Hyperrhiz 21

Identifying Cult Stardom: A Check-list For The Digital Era

Jennifer O’Meara
Trinity College Dublin


Citation: O’Meara, Jennifer. “Identifying Cult Stardom: A Check-list For The Digital Era.” Hyperrhiz: New Media Cultures, no. 21, 2019. doi:10.20415/hyp/021.let02

Abstract: this listicle uses the form of an online quiz to deconstruct the notion of cult stardom and the underlying gendered politics of such celebrity status on digital platforms. The list draws on the format of online checklist-style quizzes, to help people determine if a given performer is being actively celebrated – in typical cult fashion – in a Web 2.0 environment. The checklist focuses on three actors, with a view to demonstrating how cult film stars are subject to similar online practices by fans.

Keywords: media studies, cult film, quiz, fandom, celebrity, gender.


Introduction

As Ernest Mathijs and Jamie Sexton explain when defining the concept of cult cinema, a film’s reception is key to establishing its “cult” status – with such films revealing themselves gradually over time (2011: 1-10). The tendency for fans to engage in an ongoing and active celebration of a given film, or performer, is one significant aspect of cult film reception. Kate Egan and Sarah Thomas have built on Mathijs and Sexton's work on cult films, so that it speaks to cult stardom. In Cult Film Stardom (2012: 1) they note that such stars generally have “offbeat qualities” – such as a distinctive voice or body type – which make them stand out from the typical mainstream performers, and which selected audiences embrace and celebrate.

Although cult film stardom pre-dates digital media, the internet has provided a wide array of outlets for fans to actively celebrate their favorite unconventional stars. Memes and mash-ups frequently employ images or live-action performances by character actors like Steve Buscemi and Christopher Walken, or dead-pan favorite Bill Murray. Their distinctive traits, such as Buscemi’s haunting eyes or Murray’s blank affect, are rendered all the more entertaining when edited into another media form. There are other living male memes out there, including Jeff Goldblum – who has even ranked the internet’s best Jeff Goldblum memes. Yet while Goldblum is eccentric, he veers too close to being a conventional heartthrob, and too willing to get involved in his mimetic persona, to be grouped in this precise category. After all, it is the unexpected erotic appeal of his naked chest that has garnered him the most likes.

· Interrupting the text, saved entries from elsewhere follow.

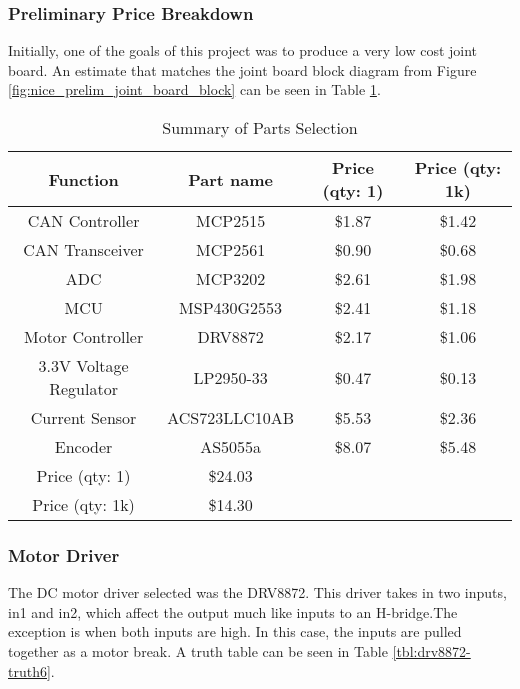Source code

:\subsubsection{Preliminary Price Breakdown}
Initially, one of the goals of this project was to produce a very low cost joint board. An estimate that matches the joint board block diagram from Figure \ref{fig:nice_prelim_joint_board_block} can be seen in Table \ref{tbl:Summary of Parts Selection}.
\begin{table}[H]
\centering
\caption{Summary of Parts Selection}

\begin{tabular}{|c|c|c|c|}
	
	\hline
	Function & Part name & Price (qty: 1) & Price (qty: 1k) \\
	\hline
	
	CAN Controller & MCP2515 & \$1.87 & \$1.42 \\
	
	CAN Transceiver & MCP2561 & \$0.90 & \$0.68 \\
	
	ADC & MCP3202 & \$2.61 & \$1.98 \\
	
	MCU & MSP430G2553 & \$2.41 & \$1.18 \\
	
	Motor Controller & DRV8872 & \$2.17 & \$1.06 \\
	
	3.3V Voltage Regulator & LP2950-33 & \$0.47 & \$0.13 \\
	
	Current Sensor & ACS723LLC10AB & \$5.53 & \$2.36 \\
	
	Encoder & AS5055a & \$8.07 & \$5.48 \\
	\hline
	\hline
	Price (qty: 1) & \$24.03 & & \\
	
	Price (qty: 1k) & \$14.30 & & \\
	\hline
	
\end{tabular}

\label{tbl:Summary of Parts Selection}
\end{table}	

\subsubsection{Motor Driver}
The DC motor driver selected was the DRV8872. This driver takes in two inputs, in1 and in2, which affect the output much like inputs to an H-bridge.The exception is when both inputs are high. In this case, the inputs are pulled together as a motor break. A truth table can be seen in Table \ref{tbl:drv8872-truth6}.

The accompanying check-list draws on the format of online checklist-style quizzes, to help people determine if a given performer is being actively celebrated – in typical cult fashion – in a Web 2.0 environment. The checklist focuses on three actors, with a view to demonstrating how cult film stars are subject to similar online practices by fans. Through the checklist format, the various implied criteria for achieving digital cult status – such as distinctive but ‘normal’ features, remixable performances and maleness – are also underscored.


Identifying Cult Stardom: A Check-list for the Digital Era

That not-very-current celebrity keeps popping up on your social media, but you’re not sure if this means they’re a digital star. If your celebrity meets at least 6 of the criteria below then they're a bonafide cult sensation!

1. Your celebrity’s name been reworked in a variety of pun-based memes.

2. Your celebrity is the subject of a recut film trailer which parodies their lack of conventional sex appeal.

3. Your celebrity has spawned an unofficial, satirical Twitter account.

4. Your celebrity is being used to sell kitsch products on Etsy, the popular, craft-based site.

5. Your celebrity has been given their own special edition show on a major streaming site.

6. Or, your celebrity inspires other seasonally themed fan-works.

7. Your celebrity’s most distinguishing physical feature is regularly Photoshopped onto the faces of others.

8. The wise words of your celebrity are regularly featured on popular websites.

9. Most importantly, your celebrity is a middle-aged actor who in no way resembles an actual Hollywood heart-throb.

If so, the internet has probably found many varied ways to celebrate him -- yes, him: unconventional middle-aged female performers are much less present, digitally. Male cult stars, exemplified by Steve Buscemi, Bill Murray and Christopher Walken, however, have an irreducible presence. Yes, the digital sphere grants some much-earned space to the likes of Emma Thompson and Tilda Swinton, but we’re still waiting for them -- and other unconventional woman -- to receive their Christmas specials and parody Twitter accounts.


Bibliography

Egan, Kate and Thomas, Sarah (eds.) Cult Film Stardom: Offbeat Attractions and Processes of Cultification. London: Palgrave MacMillan, 2012.

Mathijs, Ernest and Sexton, Jamie. Cult Cinema: An Introduction. Oxford and Chichester: Wiley-Blackwell, 2011.